元好問三人都是博覽群書之人,張從正更是去過不少地方,所以話題都說的很開,天文地理無所不談。
李全所知其實不多,但穿越千年,他閱歷雖然不深,但所見所聞卻比這千年更加精彩。
雖然深入的問題談不上,但各方面也比元好問這個毛頭小子好的多。
“哦,你說致人生病的不是邪氣,而是空氣中有東西?”
張從正微微一愣,他平時治病救人,以汗、下、吐三法為要,因為他認為人的四周都是邪氣。
風寒等是天之邪氣,雨露等是地之邪氣,最容易讓人感病,飲食等諸多問題是水的各種邪氣。這些諸多致病的諸多邪氣,
都不是人體內所應有的,一旦感染上了,就應當立即排出人體。
而李全所說的,與他所想不謀而合,他這幾十年來,為驗證此事,做出了很大的努力,可一直沒有什么成果。
沒想到在今天卻得到了李全的認可。
“不錯,我們身旁的每一寸空間上,都有著無數的細菌,嗯......說是邪氣,倒也不是不行。”
“這怎么可能,如果真有那么多的邪氣的話,那我們還怎么活的下去,李兄不會是在危言聳聽吧?”
李全說完,李杲就不可置信地大聲喊道,這些話語,簡直沖擊到了他的三觀。
而張從正也是略有懷疑的望著李全,顯然也不是很相信。
李全倒也理解他們的心理,擺擺手,解釋道:“這些邪氣中,大多數都是有益的,只有一小部分對人體有害的,才是致病的元兇。”
“那要如何驗證?”
一旁沉默良久的元好問終于開口問道,他不愧是年輕人,頭腦就是靈活,一開口直接說到了痛處。
李全說得再離奇,只要無法驗證,始終是做不了數的。
李全聞言,臉上有些無奈:“驗證倒是可行,只需要用純凈的琉璃磨成薄片,然后按一定的距離合在一起,咋們就能看到空氣中的邪氣了。”
“此事也不算難啊......”
元好問奇怪的看了他一眼,琉璃雖然珍貴,但也不是沒有。
李全笑著搖了搖頭:“先不說無色的琉璃有多么難得,光是磨制的那門技術,就不是你我能做到的。”
玻璃這種東西,可不是你想造就能造出來。
燒制玻璃的溫度需要一千四五百度,現在的工業條件根本做不到這種地步,先不說需要上好的焦炭,光是土高爐這類東西就不是現在能做的。

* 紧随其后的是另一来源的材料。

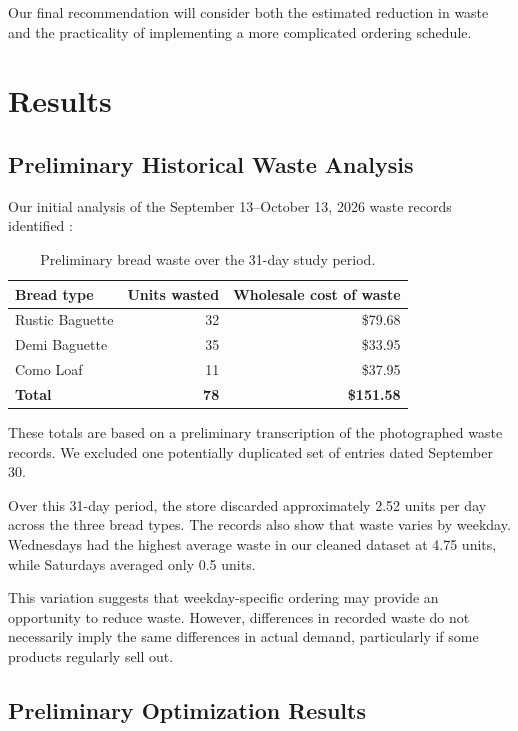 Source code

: \documentclass[11pt]{article}
\begin{document}
Our final recommendation will consider both the estimated reduction in waste and the practicality of implementing a more complicated ordering schedule.

\section{Results}

\subsection{Preliminary Historical Waste Analysis}

Our initial analysis of the September 13--October 13, 2026 waste records identified \cite{waste2026}:

\begin{table}[htbp]
\centering
\caption{Preliminary bread waste over the 31-day study period.}
\begin{tabular}{@{}lrr@{}}
\toprule
Bread type & Units wasted & Wholesale cost of waste \\
\midrule
Rustic Baguette & 32 & \$79.68 \\
Demi Baguette & 35 & \$33.95 \\
Como Loaf & 11 & \$37.95 \\
\midrule
\textbf{Total} & \textbf{78} & \textbf{\$151.58} \\
\bottomrule
\end{tabular}
\end{table}

These totals are based on a preliminary transcription of the photographed waste records. We excluded one potentially duplicated set of entries dated September 30.

Over this 31-day period, the store discarded approximately 2.52 units per day across the three bread types. The records also show that waste varies by weekday. Wednesdays had the highest average waste in our cleaned dataset at 4.75 units, while Saturdays averaged only 0.5 units.

This variation suggests that weekday-specific ordering may provide an opportunity to reduce waste. However, differences in recorded waste do not necessarily imply the same differences in actual demand, particularly if some products regularly sell out.

\subsection{Preliminary Optimization Results}
\end{document}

更何況,如果有這個條件,還造玻璃做什么,直接可以大練鋼鐵,開啟工業時代了。
以前看過的那些歷史文,上來就造玻璃,真可謂是笑話。
玻璃比之鋼鐵,根本說不好那個更難。
就是這些問題,李全臉上才露出了無奈的表情。
不過元好問聽了后,有奇怪的看了他一眼:“磨玻璃我倒是不會,不過工匠之類的,我還是認識幾個的。”
此話說完,一旁的兩位醫生相視一笑,顯然都認為元好問說得不錯。
“哦,真的?”
元好問的話語,將李全聽的一怔,
因為這時代匠人的地位格外的低,所以導致很多技術失傳或是不為人所知,元好問認識這樣的人,對于李全來說確實是一個驚喜。
“嗯。”
元好問微微頷首,倒也沒什么奇怪的了,他廣交好友,各階層的人都有,上至官商貴族,下至販夫走卒都有,只要合心意的,他都會上前結交。
就和現在是一樣的。
“那就好,那裕之兄能否帶我去認識一下?”
“哈哈,這有什么的,隨時都可以。”
元好問爽朗一笑,之前插不上話題的憋屈頓時消失的無影無蹤,臉上也終于露出自得之色,他畢竟是個十幾歲的少年,倒也正常。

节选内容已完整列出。